Trend surface analysis is in most respects similar to normal regression analysis. The peculiarity with trend surface analysis is that the two independent variables represent two perpendicular spatial dimensions, and the dependent variable represents a regionalized variable e.g., elevation.

The trend surface analysis methods in Aabel can be used to e.g., derive a continuous smooth surface from irregular data or isolating regional trends from local variations. Aabel allows:

Performing Polynomial Trend Surface Analysis of XYZ Data
Polynomial trend surface analysis of matrix data

Polynomial Trend Surface Analysis of XYZ Data

The method requires three numeric variables representing X, Y, Z.
The analysis output includes the calculated trend grid, the XYZ estimates and residuals, and an ANOVA report for significance of regression of K_th-order polynomial trend surface.
The right-hand side image below is a matrix plot of 5_th-order trend generated from XYZ data representing subsurface structural elevations of top of Pennsylvanian Lansig-Kansas City Group (source of XYZ data: Davis, J. C., 2002). The left -hand side image is an XYZ contour diagram of the original data.

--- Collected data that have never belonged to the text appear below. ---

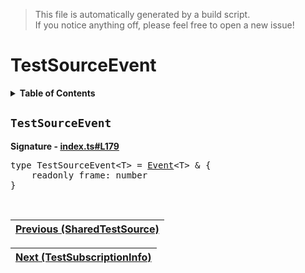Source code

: > This file is automatically generated by a build script.<br>If you notice anything off, please feel free to open a new issue!

# TestSourceEvent

<details><summary><b>Table of Contents</b></summary>

1. [<code>TestSourceEvent</code>](#TestSourceEvent)</details>

## <a name="TestSourceEvent"></a><code>TestSourceEvent</code>

<b>Signature - [index.ts#L179](..\/..\/packages\/testing\/src\/index.ts#L179)</b>

<pre>type TestSourceEvent&lt;T&gt; = <a href="../02-api-event/00-Event.md#Event">Event</a>&lt;T&gt; & {<br>    readonly frame: number<br>}</pre><br>

| [Previous \(SharedTestSource\)](01-SharedTestSource.md#readme) |
| --- |

<div align="right">

| [Next \(TestSubscriptionInfo\)](03-TestSubscriptionInfo.md#readme) |
| --- |
</div>
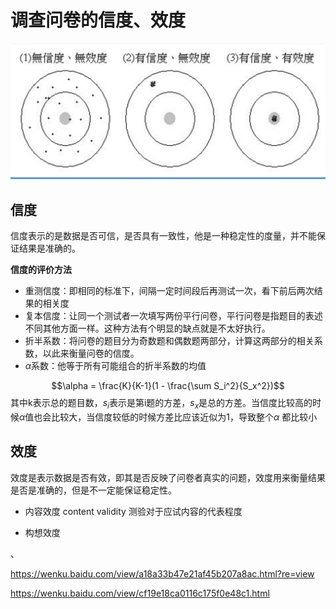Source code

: # 调查问卷的信度、效度
![-w692](/media/16114082700740.jpg)


## 信度

信度表示的是数据是否可信，是否具有一致性，他是一种稳定性的度量，并不能保证结果是准确的。

**信度的评价方法**

* 重测信度：即相同的标准下，间隔一定时间段后再测试一次，看下前后两次结果的相关度
* 复本信度：让同一个测试者一次填写两份平行问卷，平行问卷是指题目的表述不同其他方面一样。这种方法有个明显的缺点就是不太好执行。
* 折半系数：将问卷的题目分为奇数题和偶数题两部分，计算这两部分的相关系数，以此来衡量问卷的信度。
* $\alpha$系数：他等于所有可能组合的折半系数的均值

$$\alpha = \frac{K}{K-1}(1 - \frac{\sum S_i^2}{S_x^2})$$
其中k表示总的题目数，$s_i$表示是第i题的方差，$s_x$是总的方差。当信度比较高的时候$\alpha$值也会比较大，当信度较低的时候方差比应该近似为1，导致整个$\alpha$ 都比较小

## 效度
效度是表示数据是否有效，即其是否反映了问卷者真实的问题，效度用来衡量结果是否是准确的，但是不一定能保证稳定性。

* 内容效度 content validity
测验对于应试内容的代表程度

* 构想效度 

、




https://wenku.baidu.com/view/a18a33b47e21af45b207a8ac.html?re=view

https://wenku.baidu.com/view/cf19e18ca0116c175f0e48c1.html


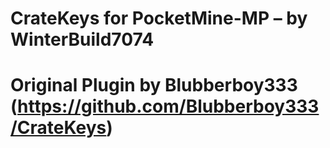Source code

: # CrateKeys for PocketMine-MP – by WinterBuild7074
# Original Plugin by Blubberboy333 (https://github.com/Blubberboy333/CrateKeys)
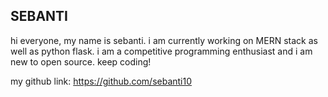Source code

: ## SEBANTI

hi everyone, my name is sebanti. i am currently working on MERN stack as well as python flask. i am a competitive programming enthusiast and i am new to open source. keep coding!

my github link: https://github.com/sebanti10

The ANOVA report is shown for significance of regression of 5_th-order polynomial trend surface.

Polynomial Trend Surface Analysis of Matrix Data

The method requires two matrices each stored in a separate worksheet.
The analysis output includes the calculated trend and residual grids, the XYZ estimates and residuals, and an ANOVA report for significance of regression of K_th-order polynomial trend surface.
The example below shows a contour matrix map (left), the corresponding 6_th-order trend (middle), and the residual grid (right).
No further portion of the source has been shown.